In a country where Article 377 of the Indian Penal Code (IPC) criminalises homosexual relations, can that take away from them the right to work?
Organisations need to ensure equal opportunities to all and not discriminate against anyone for their sexual preferences, prominent voices from the lesbian, gay, bisexual, transgender and queer (LGBTQ) community have said.
Gay activists Parmesh Shahani, head of the Godrej India Cultural Lab, and Nitasha Biswas, the country’s first ‘transqueen,’ spoke up for LGBTQ rights on the concluding day of June, observed worldwide as Pride Month.
Speaking ahead of a ‘pride parade’ at Mohali’s Indian School of Business (ISB), Kolkata-born Biswas stressed on the need to not categorise them as LGBTQ ‘community’ but as ‘humans.’
Lauding the UT administration’s proposal to appoint transgenders as conductors on buses transporting schoolchildren to ensure their safety, the 27-year-old said it was important to reach out the rural gay community in this way.

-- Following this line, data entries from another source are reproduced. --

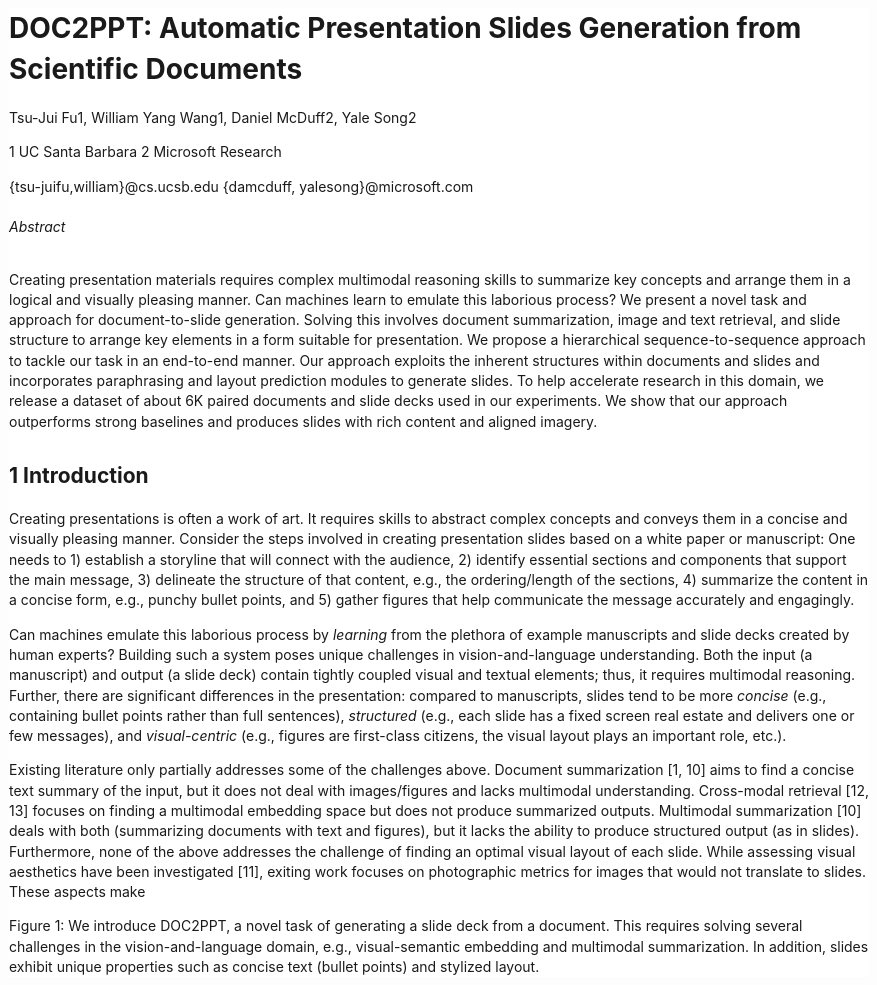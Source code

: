 # DOC2PPT: Automatic Presentation Slides Generation from Scientific Documents

 Tsu-Jui Fu1, William Yang Wang1, Daniel McDuff2, Yale Song2

1 UC Santa Barbara 2 Microsoft Research

{tsu-juifu,william}@cs.ucsb.edu {damcduff, yalesong}@microsoft.com

###### Abstract

Creating presentation materials requires complex multimodal reasoning skills to summarize key concepts and arrange them in a logical and visually pleasing manner. Can machines learn to emulate this laborious process? We present a novel task and approach for document-to-slide generation. Solving this involves document summarization, image and text retrieval, and slide structure to arrange key elements in a form suitable for presentation. We propose a hierarchical sequence-to-sequence approach to tackle our task in an end-to-end manner. Our approach exploits the inherent structures within documents and slides and incorporates paraphrasing and layout prediction modules to generate slides. To help accelerate research in this domain, we release a dataset of about 6K paired documents and slide decks used in our experiments. We show that our approach outperforms strong baselines and produces slides with rich content and aligned imagery.

## 1 Introduction

Creating presentations is often a work of art. It requires skills to abstract complex concepts and conveys them in a concise and visually pleasing manner. Consider the steps involved in creating presentation slides based on a white paper or manuscript: One needs to 1) establish a storyline that will connect with the audience, 2) identify essential sections and components that support the main message, 3) delineate the structure of that content, e.g., the ordering/length of the sections, 4) summarize the content in a concise form, e.g., punchy bullet points, and 5) gather figures that help communicate the message accurately and engagingly.

Can machines emulate this laborious process by _learning_ from the plethora of example manuscripts and slide decks created by human experts? Building such a system poses unique challenges in vision-and-language understanding. Both the input (a manuscript) and output (a slide deck) contain tightly coupled visual and textual elements; thus, it requires multimodal reasoning. Further, there are significant differences in the presentation: compared to manuscripts, slides tend to be more _concise_ (e.g., containing bullet points rather than full sentences), _structured_ (e.g., each slide has a fixed screen real estate and delivers one or few messages), and _visual-centric_ (e.g., figures are first-class citizens, the visual layout plays an important role, etc.).

Existing literature only partially addresses some of the challenges above. Document summarization [1, 10] aims to find a concise text summary of the input, but it does not deal with images/figures and lacks multimodal understanding. Cross-modal retrieval [12, 13] focuses on finding a multimodal embedding space but does not produce summarized outputs. Multimodal summarization [10] deals with both (summarizing documents with text and figures), but it lacks the ability to produce structured output (as in slides). Furthermore, none of the above addresses the challenge of finding an optimal visual layout of each slide. While assessing visual aesthetics have been investigated [11], exiting work focuses on photographic metrics for images that would not translate to slides. These aspects make

Figure 1: We introduce DOC2PPT, a novel task of generating a slide deck from a document. This requires solving several challenges in the vision-and-language domain, e.g., visual-semantic embedding and multimodal summarization. In addition, slides exhibit unique properties such as concise text (bullet points) and stylized layout.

Biswas, declared winner in a beauty pageant last year, said it took her 18 long years to come out of the closet. Once a little boy, she had grown into an elegant person, a “reincarnation” of her mother, whom she lost when young, Biswas said.

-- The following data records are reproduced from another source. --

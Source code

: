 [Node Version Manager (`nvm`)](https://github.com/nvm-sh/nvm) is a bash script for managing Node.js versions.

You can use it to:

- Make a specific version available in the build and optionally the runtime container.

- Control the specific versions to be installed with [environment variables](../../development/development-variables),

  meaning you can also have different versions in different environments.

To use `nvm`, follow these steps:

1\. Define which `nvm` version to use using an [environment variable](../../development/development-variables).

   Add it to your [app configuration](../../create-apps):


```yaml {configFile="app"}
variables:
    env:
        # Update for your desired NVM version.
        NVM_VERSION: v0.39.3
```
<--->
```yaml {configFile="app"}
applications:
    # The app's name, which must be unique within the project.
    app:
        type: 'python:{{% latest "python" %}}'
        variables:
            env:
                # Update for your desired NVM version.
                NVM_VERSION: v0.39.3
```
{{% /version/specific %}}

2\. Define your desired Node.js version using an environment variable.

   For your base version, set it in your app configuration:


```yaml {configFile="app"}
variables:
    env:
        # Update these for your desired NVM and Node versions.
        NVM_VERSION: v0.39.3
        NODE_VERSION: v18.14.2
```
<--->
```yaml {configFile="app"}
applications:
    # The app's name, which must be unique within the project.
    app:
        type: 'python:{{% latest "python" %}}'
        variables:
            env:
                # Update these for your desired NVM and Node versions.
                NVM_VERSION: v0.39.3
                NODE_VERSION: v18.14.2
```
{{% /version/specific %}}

Shahani, the author of Gay Bombay, threw light on the moral imperative as well as economic benefits to organisations that embrace inclusion, urging students to be a part of this change.
“By not accepting a certain part of society, we’re also not accounting for the loss of productivity and as a result forcing people to lead half lives,” he said.
Though it took her some time to convince her father to accept the change, Biswas said her extended family still called her a “fallen human.”
Life has its problems, she said. “You cut your hand, blood comes. Gender is not something that is defined by what is between your legs. Gender is just a notion in our minds.”